= Special courts in India =

Special Courts are specialized courts established by Parliament of India, under powers granted to it by article 247 of the Indian Constitution. These courts are usually established by Parliament to ensure speedy trial of the accused or to try certain offences under specific acts passed by parliament such as:

- Courts established under POCSO act
- Courts for MPs and MLA
- National Company Law Tribunal (NCLT) and Appellate Tribunal (NCLAT)
- Debt Recovery Tribunals (DRTs) and Appellate Tribunals (DRATs)
- Special Courts for Terrorist and Disruptive Activities
- National Green Tribunal (NGT)
- Special Courts for Money Laundering Cases
- Special Courts for Scheduled Castes and Tribes (Prevention of Atrocities) Act
- CBI courts
- NIA Courts
- Vigilance/Anti Corruption Courts

== Courts established under POCSO Act ==
Section 28 of the Protection of Children from Sexual Offences Act establishes Special Court to try a person accused of committing offences under the POCSO act. Initially National Commission for Protection of Child Rights (NCPCR) was responsible to monitor implementation of the Protection of Children from Sexual Offences (POCSO), but Supreme Court found that the National Commission for Protection of Child Rights (NCPCR), does not have any data on POCSO cases in the country. Hence, The Supreme Court has directed the Centre to set up special courts to deal exclusively with Protection of Children from Sexual Offences (POCSO) cases.
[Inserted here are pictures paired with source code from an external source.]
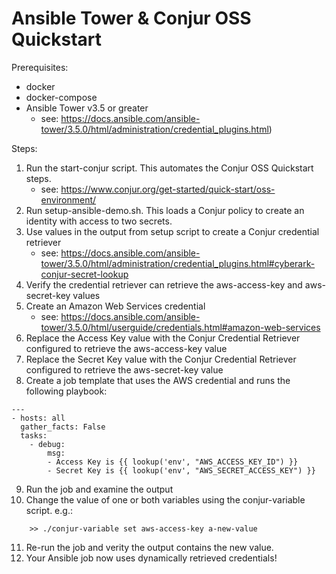 # Ansible Tower & Conjur OSS Quickstart

Prerequisites:
 - docker
 - docker-compose
 - Ansible Tower v3.5 or greater
   * see: https://docs.ansible.com/ansible-tower/3.5.0/html/administration/credential_plugins.html)

Steps:
1) Run the start-conjur script. This automates the Conjur OSS Quickstart steps.
   * see: https://www.conjur.org/get-started/quick-start/oss-environment/
2) Run setup-ansible-demo.sh. This loads a Conjur policy to create an identity with access to two secrets.
3) Use values in the output from setup script to create a Conjur credential retriever
   * see: https://docs.ansible.com/ansible-tower/3.5.0/html/administration/credential_plugins.html#cyberark-conjur-secret-lookup
4) Verify the credential retriever can retrieve the aws-access-key and aws-secret-key values
5) Create an Amazon Web Services credential
   * see: https://docs.ansible.com/ansible-tower/3.5.0/html/userguide/credentials.html#amazon-web-services
6) Replace the Access Key value with the Conjur Credential Retriever configured to retrieve the aws-access-key value
7) Replace the Secret Key value with the Conjur Credential Retriever configured to retrieve the aws-secret-key value
8) Create a job template that uses the AWS credential and runs the following playbook:
```
---
- hosts: all
  gather_facts: False
  tasks:
    - debug:
        msg:
        - Access Key is {{ lookup('env', "AWS_ACCESS_KEY_ID") }}
        - Secret Key is {{ lookup('env', "AWS_SECRET_ACCESS_KEY") }}
```
9) Run the job and examine the output
10) Change the value of one or both variables using the conjur-variable script.
    e.g.:
```
	>> ./conjur-variable set aws-access-key a-new-value
```
11) Re-run the job and verity the output contains the new value.
12) Your Ansible job now uses dynamically retrieved credentials!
For the purposes of providing a speedy trial, the State Government shall in consultation with the Chief Justice of the High Court, by notification in the Official Gazette, designate for each district, a Court of Session to be a Special Court to try the offences under the Act
— Section 28 of The Protection Of Children From Sexual Offences Act, 2012

== MP-MLA Courts ==
On orders dated 01.11.2017 and 14.12.2017, Supreme Court of India directed the Union Government to set up special courts across the country to fast-track the long-pending trials of lawmakers. Following this order, the Union Government facilitated setting up of 12 Special Courts in States, for expeditious trial of criminal cases involving MP/MLAs. Accordingly, 12 Special Courts (02 in NCT of Delhi and 01 each in the state of UP, Bihar, WB, MP, Maharashtra, Karnataka, Andhra Pradesh, Telangana, Tamil Nadu and Kerala) were constituted. 10 Special Courts are presently functional in 9 States (Special court of Bihar and Kerala were discontinued as per direction of the apex court dated 04.12.2018). In September 2020, Supreme Court of India appointed amicus curiae, in his two reports, highlighted that despite the best efforts by the court to constitute special courts for trying cases against legislators, close to 4,442 criminal cases involving 2,556 sitting members of Parliament (MP) and members of legislative assemblies (MLAs) are pending.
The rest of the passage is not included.